The bottom line is "Hunter's conduct was fraudulent, with the requisite scienter [requisite knowledge of wrongness/illegality] and with reckless disregard to jurisdictional transactions," she ruled.

Cintron further said Hunter's arguments in his defense were not credible and that it was "indisputable" that his trading strategy was driven by profits. Amaranth dominated trading in the U.S. financial market in 2006. It frequently held 40% or more of the open interest in natural gas futures in a particular contract month, according to the initial decision.

Hunter faces up to $30 million in penalties if the manipulation claims are upheld by the Commission. Because Hunter was reportedly uncooperative during the investigation, failing to appear at a deposition and refusing to give sworn testimony, "it appears that Hunter does not deserve any credit for reduction of his penalty," Cintron said.
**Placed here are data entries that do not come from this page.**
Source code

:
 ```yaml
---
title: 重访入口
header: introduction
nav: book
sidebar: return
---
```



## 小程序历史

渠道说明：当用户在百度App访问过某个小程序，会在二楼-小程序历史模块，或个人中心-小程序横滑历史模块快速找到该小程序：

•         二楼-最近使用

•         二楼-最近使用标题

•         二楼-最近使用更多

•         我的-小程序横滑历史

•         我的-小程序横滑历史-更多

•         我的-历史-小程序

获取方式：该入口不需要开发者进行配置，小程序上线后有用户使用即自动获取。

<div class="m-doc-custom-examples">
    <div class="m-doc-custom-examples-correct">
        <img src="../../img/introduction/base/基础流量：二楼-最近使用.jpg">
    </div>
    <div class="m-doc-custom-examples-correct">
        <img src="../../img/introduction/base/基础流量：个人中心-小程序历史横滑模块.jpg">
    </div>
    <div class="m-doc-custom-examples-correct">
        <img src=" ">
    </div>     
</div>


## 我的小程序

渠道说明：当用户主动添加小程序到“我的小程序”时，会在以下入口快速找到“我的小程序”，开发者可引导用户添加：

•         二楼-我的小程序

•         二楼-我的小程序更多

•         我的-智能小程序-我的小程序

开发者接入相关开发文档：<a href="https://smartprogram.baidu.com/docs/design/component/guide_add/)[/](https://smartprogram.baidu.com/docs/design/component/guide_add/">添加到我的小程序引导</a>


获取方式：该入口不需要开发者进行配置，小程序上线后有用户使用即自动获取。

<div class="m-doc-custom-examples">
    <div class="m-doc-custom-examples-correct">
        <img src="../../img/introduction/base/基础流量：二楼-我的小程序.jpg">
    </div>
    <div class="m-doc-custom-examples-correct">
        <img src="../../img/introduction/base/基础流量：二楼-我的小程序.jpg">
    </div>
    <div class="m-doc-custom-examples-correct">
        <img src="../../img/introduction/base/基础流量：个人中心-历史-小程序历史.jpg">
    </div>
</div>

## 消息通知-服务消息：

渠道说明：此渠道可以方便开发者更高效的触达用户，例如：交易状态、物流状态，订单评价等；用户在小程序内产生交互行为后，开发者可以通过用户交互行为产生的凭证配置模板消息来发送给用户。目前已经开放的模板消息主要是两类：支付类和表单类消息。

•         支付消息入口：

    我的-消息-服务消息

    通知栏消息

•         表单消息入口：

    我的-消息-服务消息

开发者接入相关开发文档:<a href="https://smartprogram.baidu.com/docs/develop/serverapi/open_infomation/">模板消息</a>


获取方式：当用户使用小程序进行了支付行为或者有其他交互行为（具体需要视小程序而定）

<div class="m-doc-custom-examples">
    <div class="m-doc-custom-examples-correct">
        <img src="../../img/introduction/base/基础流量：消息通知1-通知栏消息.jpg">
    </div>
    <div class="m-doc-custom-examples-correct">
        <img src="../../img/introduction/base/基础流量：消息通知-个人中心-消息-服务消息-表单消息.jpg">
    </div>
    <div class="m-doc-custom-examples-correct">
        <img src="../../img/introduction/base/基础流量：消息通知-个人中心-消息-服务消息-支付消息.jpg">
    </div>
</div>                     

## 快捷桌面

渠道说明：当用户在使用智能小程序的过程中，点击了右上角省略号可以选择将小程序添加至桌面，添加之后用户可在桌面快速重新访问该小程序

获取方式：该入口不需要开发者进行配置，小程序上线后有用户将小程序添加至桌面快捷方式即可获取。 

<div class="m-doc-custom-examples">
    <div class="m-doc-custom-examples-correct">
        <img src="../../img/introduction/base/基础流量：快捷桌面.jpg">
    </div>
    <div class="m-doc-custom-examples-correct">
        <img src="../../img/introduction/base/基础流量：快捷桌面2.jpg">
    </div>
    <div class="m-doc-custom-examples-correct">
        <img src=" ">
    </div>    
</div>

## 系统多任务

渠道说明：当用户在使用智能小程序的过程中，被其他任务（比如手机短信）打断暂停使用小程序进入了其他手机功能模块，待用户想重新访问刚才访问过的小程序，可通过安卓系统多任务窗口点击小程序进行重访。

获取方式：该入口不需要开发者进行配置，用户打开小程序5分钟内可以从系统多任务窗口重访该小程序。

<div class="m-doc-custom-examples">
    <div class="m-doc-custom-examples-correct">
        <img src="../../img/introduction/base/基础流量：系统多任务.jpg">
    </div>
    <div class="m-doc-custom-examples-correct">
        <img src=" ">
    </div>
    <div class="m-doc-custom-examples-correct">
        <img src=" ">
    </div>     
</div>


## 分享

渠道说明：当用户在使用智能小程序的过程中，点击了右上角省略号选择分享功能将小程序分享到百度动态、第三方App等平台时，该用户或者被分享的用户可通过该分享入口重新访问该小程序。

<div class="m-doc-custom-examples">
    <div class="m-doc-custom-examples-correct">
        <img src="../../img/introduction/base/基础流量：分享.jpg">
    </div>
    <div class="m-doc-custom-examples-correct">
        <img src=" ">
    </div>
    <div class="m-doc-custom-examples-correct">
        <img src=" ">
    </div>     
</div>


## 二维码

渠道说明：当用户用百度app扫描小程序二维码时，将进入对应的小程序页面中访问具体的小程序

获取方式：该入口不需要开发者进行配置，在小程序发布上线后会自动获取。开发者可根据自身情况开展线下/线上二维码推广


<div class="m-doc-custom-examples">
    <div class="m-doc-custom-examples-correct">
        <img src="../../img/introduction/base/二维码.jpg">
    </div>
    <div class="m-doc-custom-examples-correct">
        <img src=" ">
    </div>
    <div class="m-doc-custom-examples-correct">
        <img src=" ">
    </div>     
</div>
However, she pointed out that one thing in "Hunter's favor is that [he] has no known previous violation of the Commission rules."

Last August FERC and the Commodity Futures Trading Commission entered into separate settlements requiring failed Amaranth Advisors, affiliates and former trader Matthew Donohoe to pay a total of $7.5 million in penalties to settle the two-year-old claims involving manipulation of gas futures prices (see NGI, Aug. 17, 2009). Hunter refused to participate in the settlements.

Specifically the settlements resolved allegations that they manipulated or attempted to manipulate the New York Mercantile Exchange gas futures contract, which settles at the Henry Hub and has a direct bearing on physical gas prices over which FERC has jurisdiction.

In its initial show cause order in mid-2007, FERC sought civil penalties and disgorgement of profits totaling $291 million for Amaranth's activities that occurred in February, March and April 2006 (see NGI, July 30, 2007).